L’omelia di Monsignor Massimo Camisasca alla santa Messa nei Primi Vespri della solennità di Maria Madre di Dio, Reggio Emilia, Santuario della Madonna della Ghiara.
Cari fratelli e sorelle,
siamo arrivati all’inizio di un nuovo anno. Sappiamo tutti quanto siano convenzionali queste scansioni del tempo. Esso, il nostro tempo interiore, ha altre ragioni di divisione e continuità. Eppure sono utili le suddivisioni in mesi e anni. Non solo per necessità legate alla convivenza civile, ma perché ci obbligano a riflettere sul senso del tempo che passa e, in ultima analisi, sul senso della nostra stessa esistenza.

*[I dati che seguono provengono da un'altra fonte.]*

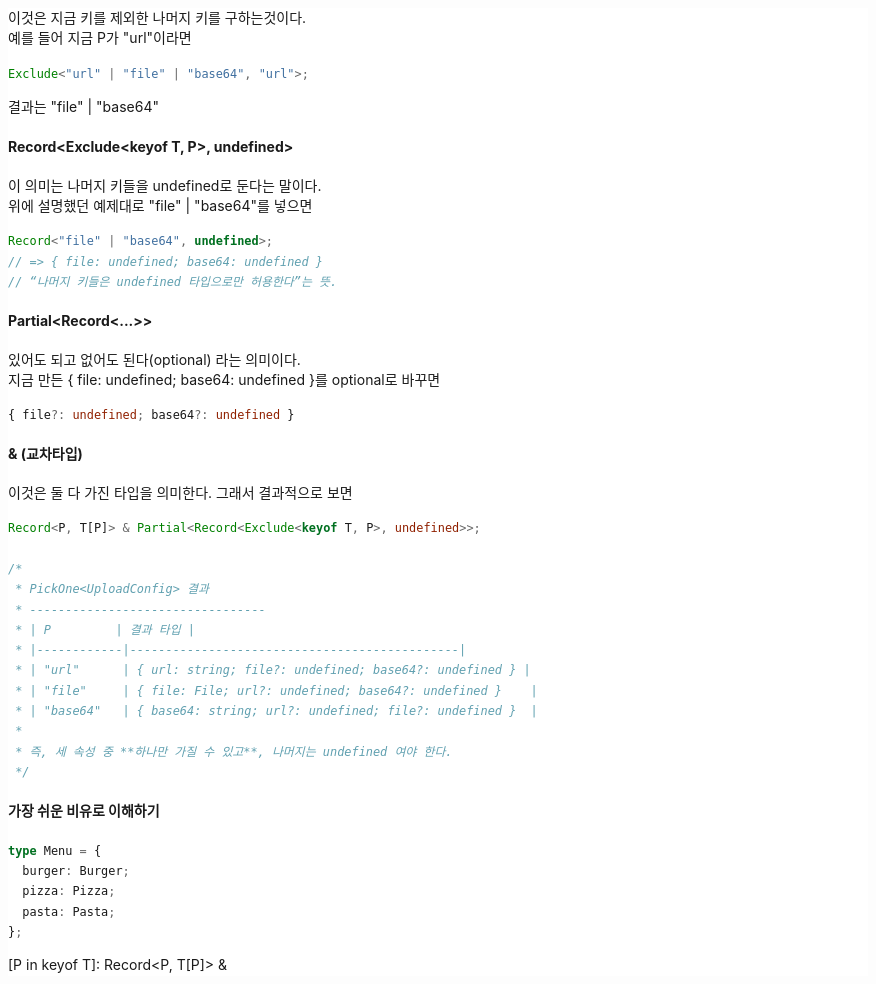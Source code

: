 이것은 지금 키를 제외한 나머지 키를 구하는것이다.  
예를 들어 지금 P가 "url"이라면

```ts
Exclude<"url" | "file" | "base64", "url">;
```

결과는 "file" | "base64"

#### Record<Exclude<keyof T, P>, undefined>

이 의미는 나머지 키들을 undefined로 둔다는 말이다.  
위에 설명했던 예제대로 "file" | "base64"를 넣으면

```ts
Record<"file" | "base64", undefined>;
// => { file: undefined; base64: undefined }
// “나머지 키들은 undefined 타입으로만 허용한다”는 뜻.
```

#### Partial<Record<...>>

있어도 되고 없어도 된다(optional) 라는 의미이다.  
지금 만든 { file: undefined; base64: undefined }를 optional로 바꾸면

```ts
{ file?: undefined; base64?: undefined }
```

#### & (교차타입)

이것은 둘 다 가진 타입을 의미한다. 그래서 결과적으로 보면

```ts
Record<P, T[P]> & Partial<Record<Exclude<keyof T, P>, undefined>>;

/*
 * PickOne<UploadConfig> 결과
 * ---------------------------------
 * | P         | 결과 타입 |
 * |------------|----------------------------------------------|
 * | "url"      | { url: string; file?: undefined; base64?: undefined } |
 * | "file"     | { file: File; url?: undefined; base64?: undefined }    |
 * | "base64"   | { base64: string; url?: undefined; file?: undefined }  |
 *
 * 즉, 세 속성 중 **하나만 가질 수 있고**, 나머지는 undefined 여야 한다.
 */
```

#### 가장 쉬운 비유로 이해하기

```ts
type Menu = {
  burger: Burger;
  pizza: Pizza;
  pasta: Pasta;
};
```


  [P in keyof T]: Record<P, T[P]> &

La nostra vita ha una direzione? Il tempo è un cammino verso qualcosa o qualcuno? Oppure è semplicemente un camminare senza meta e senza senso?
Nessun essere ragionevole (anche colui un significato non lo ha trovato e dispera di poterlo mai trovare) accetterebbe a cuor leggero la definizione della sua esistenza come un vagolare senza alcuna prospettiva.
È innegabile che la nostra vita abbia una direzione. Tutto ciò che facciamo ha sempre un fine. «Ciascun confusamente un bene apprende / nel quale si queti l’animo, e disira; / per che di giugner lui, ciascun contende» (Purgatorio XVII 127-129), ha scritto Dante nella sua Commedia. Il fine che noi poniamo alle nostre azioni rivela il peso e la grandezza delle nostre giornate o, all’opposto, la loro meschinità, la loro pochezza.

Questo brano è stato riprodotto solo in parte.